# Exercise goal:
If a line in the data below includes the string "کارشناسی", please return a copy of it.

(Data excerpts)
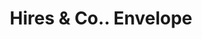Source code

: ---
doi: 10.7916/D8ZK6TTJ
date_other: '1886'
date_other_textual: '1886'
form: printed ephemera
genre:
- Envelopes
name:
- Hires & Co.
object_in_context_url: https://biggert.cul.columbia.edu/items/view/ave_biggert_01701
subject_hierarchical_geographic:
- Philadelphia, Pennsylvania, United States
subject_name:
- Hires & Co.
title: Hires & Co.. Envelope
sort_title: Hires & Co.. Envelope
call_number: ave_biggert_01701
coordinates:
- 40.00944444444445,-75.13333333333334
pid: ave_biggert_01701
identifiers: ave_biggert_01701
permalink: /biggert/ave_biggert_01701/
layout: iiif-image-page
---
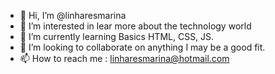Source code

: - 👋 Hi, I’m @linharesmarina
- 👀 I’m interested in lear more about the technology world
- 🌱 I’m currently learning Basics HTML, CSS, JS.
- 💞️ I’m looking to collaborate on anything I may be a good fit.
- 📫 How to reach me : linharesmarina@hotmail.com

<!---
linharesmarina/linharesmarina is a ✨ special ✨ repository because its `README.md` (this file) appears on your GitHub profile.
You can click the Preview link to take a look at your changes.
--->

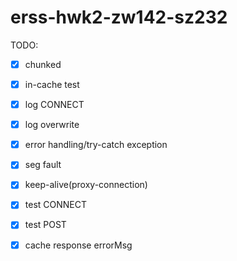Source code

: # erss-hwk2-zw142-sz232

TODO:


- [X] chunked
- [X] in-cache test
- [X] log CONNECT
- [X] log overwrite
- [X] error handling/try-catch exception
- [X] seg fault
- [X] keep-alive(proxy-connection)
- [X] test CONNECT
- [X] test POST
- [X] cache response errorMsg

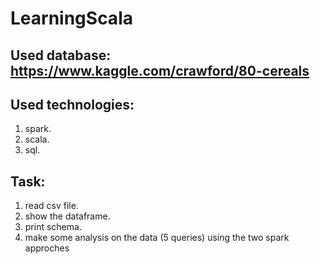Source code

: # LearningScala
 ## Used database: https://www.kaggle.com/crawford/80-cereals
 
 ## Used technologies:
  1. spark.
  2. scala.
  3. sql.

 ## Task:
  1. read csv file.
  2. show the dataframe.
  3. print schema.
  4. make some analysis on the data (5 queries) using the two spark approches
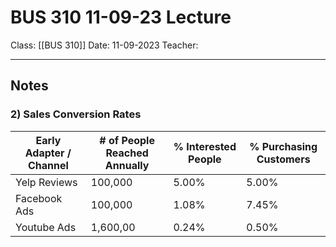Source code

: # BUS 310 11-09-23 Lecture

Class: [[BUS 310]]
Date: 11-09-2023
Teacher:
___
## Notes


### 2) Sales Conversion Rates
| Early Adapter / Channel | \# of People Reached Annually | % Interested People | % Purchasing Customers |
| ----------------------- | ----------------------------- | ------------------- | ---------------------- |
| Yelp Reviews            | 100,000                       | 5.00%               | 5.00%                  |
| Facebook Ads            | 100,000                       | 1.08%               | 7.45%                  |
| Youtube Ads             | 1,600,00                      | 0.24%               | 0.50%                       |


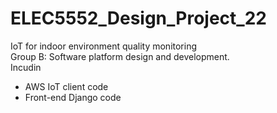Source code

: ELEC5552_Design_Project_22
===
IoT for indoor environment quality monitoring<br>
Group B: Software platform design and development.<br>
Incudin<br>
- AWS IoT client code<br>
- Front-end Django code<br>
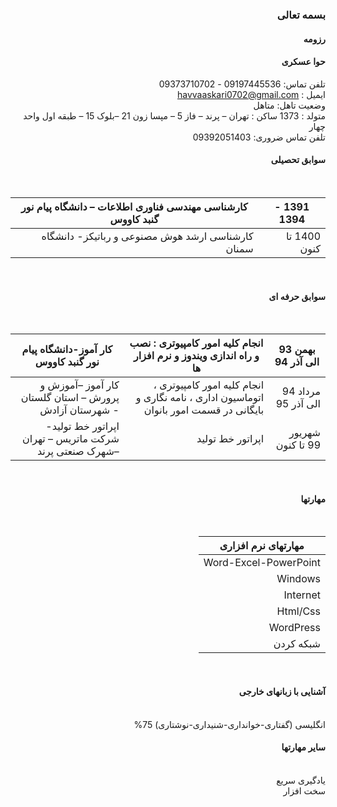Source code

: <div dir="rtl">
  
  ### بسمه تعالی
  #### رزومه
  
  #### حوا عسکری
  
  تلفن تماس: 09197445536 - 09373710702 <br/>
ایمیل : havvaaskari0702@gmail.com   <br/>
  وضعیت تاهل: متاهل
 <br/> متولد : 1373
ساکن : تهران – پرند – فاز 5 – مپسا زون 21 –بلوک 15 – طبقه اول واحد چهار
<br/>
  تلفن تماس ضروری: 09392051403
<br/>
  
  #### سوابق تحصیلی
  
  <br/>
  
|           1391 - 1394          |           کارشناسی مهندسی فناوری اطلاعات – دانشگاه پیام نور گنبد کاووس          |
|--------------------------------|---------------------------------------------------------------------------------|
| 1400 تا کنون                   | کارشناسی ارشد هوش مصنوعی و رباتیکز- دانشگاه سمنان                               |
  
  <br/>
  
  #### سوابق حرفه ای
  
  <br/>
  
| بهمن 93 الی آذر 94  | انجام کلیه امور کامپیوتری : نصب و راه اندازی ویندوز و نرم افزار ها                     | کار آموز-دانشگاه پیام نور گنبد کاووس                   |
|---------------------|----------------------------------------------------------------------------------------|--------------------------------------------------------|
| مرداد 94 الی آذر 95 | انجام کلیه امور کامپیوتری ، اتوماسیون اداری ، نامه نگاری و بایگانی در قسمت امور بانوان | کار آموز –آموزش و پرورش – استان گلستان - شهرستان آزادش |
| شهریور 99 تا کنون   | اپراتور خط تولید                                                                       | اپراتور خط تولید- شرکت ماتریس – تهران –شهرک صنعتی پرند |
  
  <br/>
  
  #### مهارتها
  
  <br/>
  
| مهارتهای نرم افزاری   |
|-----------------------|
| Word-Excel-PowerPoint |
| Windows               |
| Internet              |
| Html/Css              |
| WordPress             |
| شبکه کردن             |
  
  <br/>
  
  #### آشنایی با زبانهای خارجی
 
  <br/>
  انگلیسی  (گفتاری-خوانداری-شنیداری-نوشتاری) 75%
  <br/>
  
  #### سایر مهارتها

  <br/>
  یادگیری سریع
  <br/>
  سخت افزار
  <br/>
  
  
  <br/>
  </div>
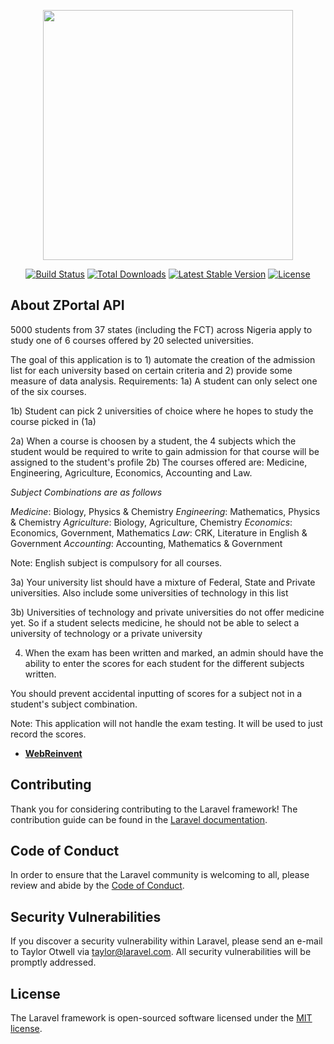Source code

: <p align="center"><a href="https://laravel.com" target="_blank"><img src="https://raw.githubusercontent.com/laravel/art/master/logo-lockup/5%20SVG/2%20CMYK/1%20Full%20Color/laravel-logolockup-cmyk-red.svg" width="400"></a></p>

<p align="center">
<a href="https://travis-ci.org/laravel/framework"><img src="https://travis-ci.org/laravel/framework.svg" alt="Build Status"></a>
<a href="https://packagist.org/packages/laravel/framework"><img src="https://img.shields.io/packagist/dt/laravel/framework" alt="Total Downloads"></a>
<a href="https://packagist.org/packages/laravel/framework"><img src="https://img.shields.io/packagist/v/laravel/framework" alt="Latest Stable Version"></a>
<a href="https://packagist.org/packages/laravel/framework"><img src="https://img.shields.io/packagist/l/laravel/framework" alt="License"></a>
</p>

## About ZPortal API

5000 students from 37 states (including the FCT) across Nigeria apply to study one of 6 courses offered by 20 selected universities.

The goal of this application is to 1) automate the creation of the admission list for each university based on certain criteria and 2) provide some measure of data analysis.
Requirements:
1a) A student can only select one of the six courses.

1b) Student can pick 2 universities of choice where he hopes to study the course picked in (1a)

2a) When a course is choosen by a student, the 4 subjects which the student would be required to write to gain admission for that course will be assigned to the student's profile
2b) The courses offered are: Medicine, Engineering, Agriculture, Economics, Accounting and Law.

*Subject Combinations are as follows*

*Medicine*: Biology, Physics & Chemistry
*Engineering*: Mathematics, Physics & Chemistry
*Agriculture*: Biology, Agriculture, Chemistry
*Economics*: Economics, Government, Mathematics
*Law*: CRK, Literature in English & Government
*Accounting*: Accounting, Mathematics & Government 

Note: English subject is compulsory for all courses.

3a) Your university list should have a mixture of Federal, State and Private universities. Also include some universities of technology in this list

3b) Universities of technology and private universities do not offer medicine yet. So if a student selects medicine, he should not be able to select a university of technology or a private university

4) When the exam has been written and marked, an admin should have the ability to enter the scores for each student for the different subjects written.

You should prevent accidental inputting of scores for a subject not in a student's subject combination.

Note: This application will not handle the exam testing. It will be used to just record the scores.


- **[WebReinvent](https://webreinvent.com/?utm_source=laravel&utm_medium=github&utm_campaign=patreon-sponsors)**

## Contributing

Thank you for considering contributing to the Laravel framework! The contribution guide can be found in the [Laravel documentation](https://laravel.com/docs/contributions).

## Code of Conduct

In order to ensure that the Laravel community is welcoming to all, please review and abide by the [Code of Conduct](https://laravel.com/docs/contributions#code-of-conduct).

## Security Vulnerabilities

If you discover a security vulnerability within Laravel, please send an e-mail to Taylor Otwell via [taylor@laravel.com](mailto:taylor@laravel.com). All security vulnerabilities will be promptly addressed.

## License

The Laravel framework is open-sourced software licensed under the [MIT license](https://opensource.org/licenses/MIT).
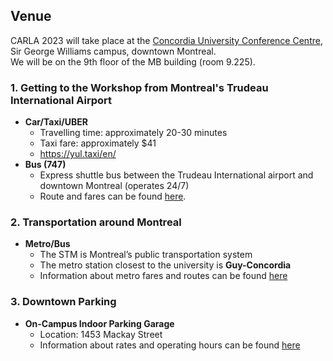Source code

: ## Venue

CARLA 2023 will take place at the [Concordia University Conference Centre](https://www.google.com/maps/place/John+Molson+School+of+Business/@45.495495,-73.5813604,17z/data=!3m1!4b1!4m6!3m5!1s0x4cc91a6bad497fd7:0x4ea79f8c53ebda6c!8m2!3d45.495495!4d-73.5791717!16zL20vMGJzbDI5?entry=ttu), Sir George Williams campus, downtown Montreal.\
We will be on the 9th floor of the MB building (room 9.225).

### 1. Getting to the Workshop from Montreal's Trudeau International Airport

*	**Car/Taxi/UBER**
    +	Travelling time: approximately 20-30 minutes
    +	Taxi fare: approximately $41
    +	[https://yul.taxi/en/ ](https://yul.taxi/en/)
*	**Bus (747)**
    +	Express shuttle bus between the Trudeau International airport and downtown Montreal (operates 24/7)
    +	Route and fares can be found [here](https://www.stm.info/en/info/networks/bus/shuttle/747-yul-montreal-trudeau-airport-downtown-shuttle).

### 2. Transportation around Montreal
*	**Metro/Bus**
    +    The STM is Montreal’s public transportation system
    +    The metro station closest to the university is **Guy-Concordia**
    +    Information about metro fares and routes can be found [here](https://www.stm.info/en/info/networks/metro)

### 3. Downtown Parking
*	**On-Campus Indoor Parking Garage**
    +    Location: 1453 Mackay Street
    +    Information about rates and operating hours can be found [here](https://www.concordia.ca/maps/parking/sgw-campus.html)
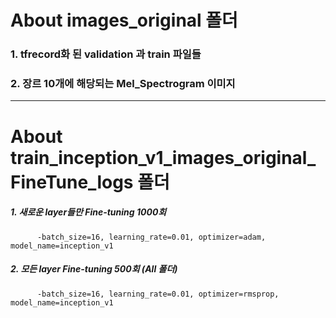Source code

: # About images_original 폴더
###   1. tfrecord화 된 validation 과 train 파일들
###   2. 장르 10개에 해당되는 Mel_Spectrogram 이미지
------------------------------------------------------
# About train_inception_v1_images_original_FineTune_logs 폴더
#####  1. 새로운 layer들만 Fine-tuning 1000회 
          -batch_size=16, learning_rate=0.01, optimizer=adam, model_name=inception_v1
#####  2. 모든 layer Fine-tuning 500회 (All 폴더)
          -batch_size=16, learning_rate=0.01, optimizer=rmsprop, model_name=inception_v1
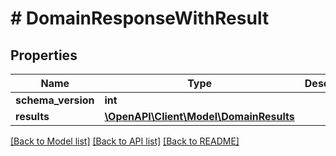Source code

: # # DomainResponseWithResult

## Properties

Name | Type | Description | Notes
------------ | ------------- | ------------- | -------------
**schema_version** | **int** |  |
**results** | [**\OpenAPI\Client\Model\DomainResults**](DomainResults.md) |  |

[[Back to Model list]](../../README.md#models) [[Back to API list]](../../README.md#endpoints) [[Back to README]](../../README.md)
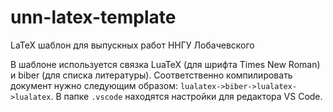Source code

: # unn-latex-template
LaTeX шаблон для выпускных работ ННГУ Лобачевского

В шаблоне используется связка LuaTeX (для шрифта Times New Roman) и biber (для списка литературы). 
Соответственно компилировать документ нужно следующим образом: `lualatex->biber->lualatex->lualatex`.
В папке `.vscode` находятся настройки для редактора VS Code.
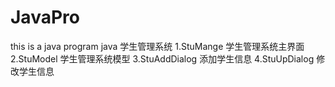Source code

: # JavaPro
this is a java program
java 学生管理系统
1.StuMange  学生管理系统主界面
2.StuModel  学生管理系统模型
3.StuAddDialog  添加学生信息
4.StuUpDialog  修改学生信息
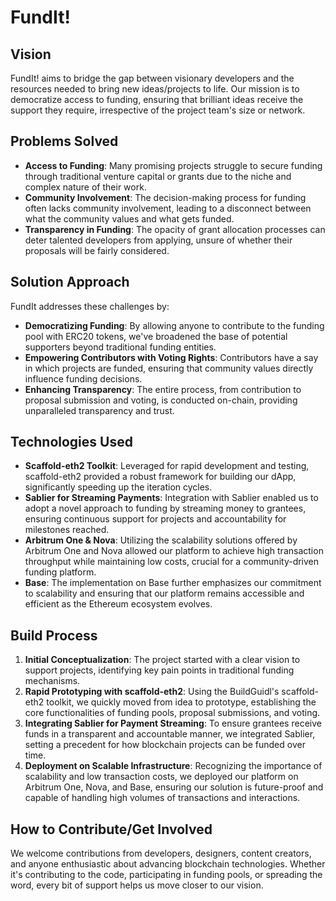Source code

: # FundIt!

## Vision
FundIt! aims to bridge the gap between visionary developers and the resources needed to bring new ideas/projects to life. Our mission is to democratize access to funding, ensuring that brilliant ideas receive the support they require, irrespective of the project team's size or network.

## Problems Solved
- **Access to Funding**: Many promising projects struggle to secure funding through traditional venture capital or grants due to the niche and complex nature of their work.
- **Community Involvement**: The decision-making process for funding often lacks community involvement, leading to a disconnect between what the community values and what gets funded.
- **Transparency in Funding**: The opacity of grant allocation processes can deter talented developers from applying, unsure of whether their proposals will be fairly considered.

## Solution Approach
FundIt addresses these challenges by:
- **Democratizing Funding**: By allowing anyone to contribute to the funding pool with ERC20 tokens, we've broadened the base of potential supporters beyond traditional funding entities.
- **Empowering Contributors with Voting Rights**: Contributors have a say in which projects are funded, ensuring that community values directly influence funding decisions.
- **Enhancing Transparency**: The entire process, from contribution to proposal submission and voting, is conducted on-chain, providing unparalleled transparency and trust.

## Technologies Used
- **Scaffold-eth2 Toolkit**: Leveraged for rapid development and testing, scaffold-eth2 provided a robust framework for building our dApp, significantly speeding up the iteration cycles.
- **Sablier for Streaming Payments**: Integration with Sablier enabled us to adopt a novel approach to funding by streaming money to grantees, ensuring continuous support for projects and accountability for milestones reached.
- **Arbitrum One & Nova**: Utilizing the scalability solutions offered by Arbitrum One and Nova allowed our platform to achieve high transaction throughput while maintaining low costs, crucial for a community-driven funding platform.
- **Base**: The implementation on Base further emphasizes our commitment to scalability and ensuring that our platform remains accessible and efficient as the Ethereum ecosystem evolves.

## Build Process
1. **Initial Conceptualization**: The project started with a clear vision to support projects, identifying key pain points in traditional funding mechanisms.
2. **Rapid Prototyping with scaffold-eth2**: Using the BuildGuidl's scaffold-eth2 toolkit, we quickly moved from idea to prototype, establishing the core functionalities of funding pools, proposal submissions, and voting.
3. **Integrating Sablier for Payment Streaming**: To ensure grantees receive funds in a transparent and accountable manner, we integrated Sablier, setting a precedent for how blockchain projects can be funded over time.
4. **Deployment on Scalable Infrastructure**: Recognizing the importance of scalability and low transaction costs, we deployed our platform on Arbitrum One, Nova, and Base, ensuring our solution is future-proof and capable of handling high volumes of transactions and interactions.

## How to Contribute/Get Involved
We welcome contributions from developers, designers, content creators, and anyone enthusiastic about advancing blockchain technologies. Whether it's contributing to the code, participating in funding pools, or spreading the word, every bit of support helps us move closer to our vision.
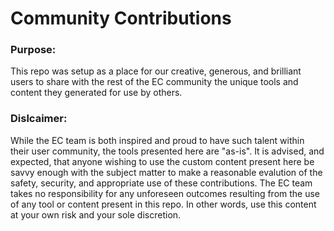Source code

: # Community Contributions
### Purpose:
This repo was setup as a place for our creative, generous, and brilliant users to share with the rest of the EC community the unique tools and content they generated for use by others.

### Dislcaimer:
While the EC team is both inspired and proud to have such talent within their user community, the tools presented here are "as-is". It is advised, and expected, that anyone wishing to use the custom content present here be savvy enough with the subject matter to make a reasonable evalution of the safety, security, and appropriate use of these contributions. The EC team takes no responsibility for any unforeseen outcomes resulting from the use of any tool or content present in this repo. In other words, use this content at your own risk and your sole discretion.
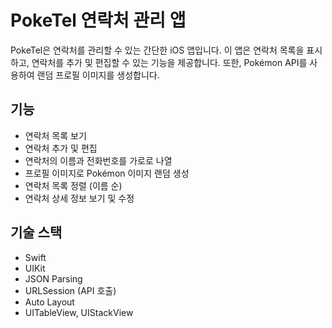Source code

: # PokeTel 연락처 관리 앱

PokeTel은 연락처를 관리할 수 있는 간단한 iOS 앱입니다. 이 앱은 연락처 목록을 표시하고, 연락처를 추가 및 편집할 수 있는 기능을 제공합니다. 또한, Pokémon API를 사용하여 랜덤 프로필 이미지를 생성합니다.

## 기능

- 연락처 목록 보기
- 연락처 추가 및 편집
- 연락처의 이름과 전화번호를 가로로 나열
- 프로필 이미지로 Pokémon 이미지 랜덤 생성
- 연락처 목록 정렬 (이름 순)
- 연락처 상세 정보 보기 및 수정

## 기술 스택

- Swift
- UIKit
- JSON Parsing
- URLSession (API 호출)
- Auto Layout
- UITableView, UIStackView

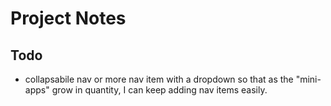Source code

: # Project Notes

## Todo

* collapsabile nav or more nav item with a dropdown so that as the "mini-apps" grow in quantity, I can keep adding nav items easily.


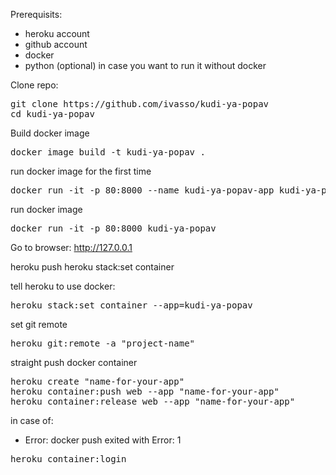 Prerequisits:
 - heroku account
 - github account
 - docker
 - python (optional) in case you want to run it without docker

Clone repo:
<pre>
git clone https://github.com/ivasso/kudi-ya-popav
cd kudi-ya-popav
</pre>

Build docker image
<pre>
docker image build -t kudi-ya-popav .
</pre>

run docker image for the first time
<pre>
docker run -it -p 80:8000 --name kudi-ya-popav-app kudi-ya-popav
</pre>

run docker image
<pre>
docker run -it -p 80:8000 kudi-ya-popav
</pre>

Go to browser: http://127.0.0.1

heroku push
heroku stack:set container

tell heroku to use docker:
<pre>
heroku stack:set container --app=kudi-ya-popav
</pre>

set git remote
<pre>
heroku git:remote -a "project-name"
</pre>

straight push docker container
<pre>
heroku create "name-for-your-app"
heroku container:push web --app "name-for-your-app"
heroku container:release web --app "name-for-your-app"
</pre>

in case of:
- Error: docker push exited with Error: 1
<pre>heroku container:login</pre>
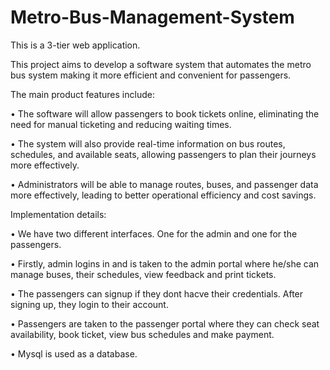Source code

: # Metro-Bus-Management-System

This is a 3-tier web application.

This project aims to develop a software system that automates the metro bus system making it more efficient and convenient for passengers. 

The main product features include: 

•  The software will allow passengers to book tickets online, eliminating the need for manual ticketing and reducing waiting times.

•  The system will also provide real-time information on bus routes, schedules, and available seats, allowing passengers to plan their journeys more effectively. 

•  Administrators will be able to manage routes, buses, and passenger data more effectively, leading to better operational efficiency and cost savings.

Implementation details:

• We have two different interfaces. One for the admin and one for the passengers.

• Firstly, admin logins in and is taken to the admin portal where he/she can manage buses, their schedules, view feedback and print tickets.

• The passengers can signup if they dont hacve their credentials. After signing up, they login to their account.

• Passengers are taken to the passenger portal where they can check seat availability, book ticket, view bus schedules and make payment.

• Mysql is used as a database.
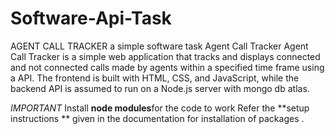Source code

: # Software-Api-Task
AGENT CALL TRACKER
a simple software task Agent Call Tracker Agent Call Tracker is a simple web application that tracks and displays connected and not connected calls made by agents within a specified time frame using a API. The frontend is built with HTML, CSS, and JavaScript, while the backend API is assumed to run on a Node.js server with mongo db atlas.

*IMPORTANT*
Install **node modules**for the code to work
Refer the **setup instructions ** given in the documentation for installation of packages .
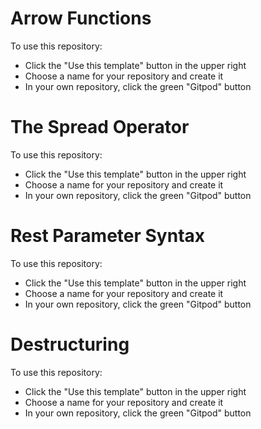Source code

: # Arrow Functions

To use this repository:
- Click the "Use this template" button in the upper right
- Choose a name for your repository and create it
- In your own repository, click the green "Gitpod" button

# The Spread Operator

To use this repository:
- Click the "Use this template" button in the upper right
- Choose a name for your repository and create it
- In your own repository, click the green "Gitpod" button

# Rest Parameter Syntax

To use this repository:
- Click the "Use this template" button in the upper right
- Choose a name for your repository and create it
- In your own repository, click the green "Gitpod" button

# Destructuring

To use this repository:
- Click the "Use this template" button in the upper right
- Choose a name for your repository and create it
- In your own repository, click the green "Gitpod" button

# Written response:
|           1391 - 1394          |           کارشناسی مهندسی فناوری اطلاعات – دانشگاه پیام نور گنبد کاووس          |
| 1400 تا کنون                   | کارشناسی ارشد هوش مصنوعی و رباتیکز- دانشگاه سمنان                               |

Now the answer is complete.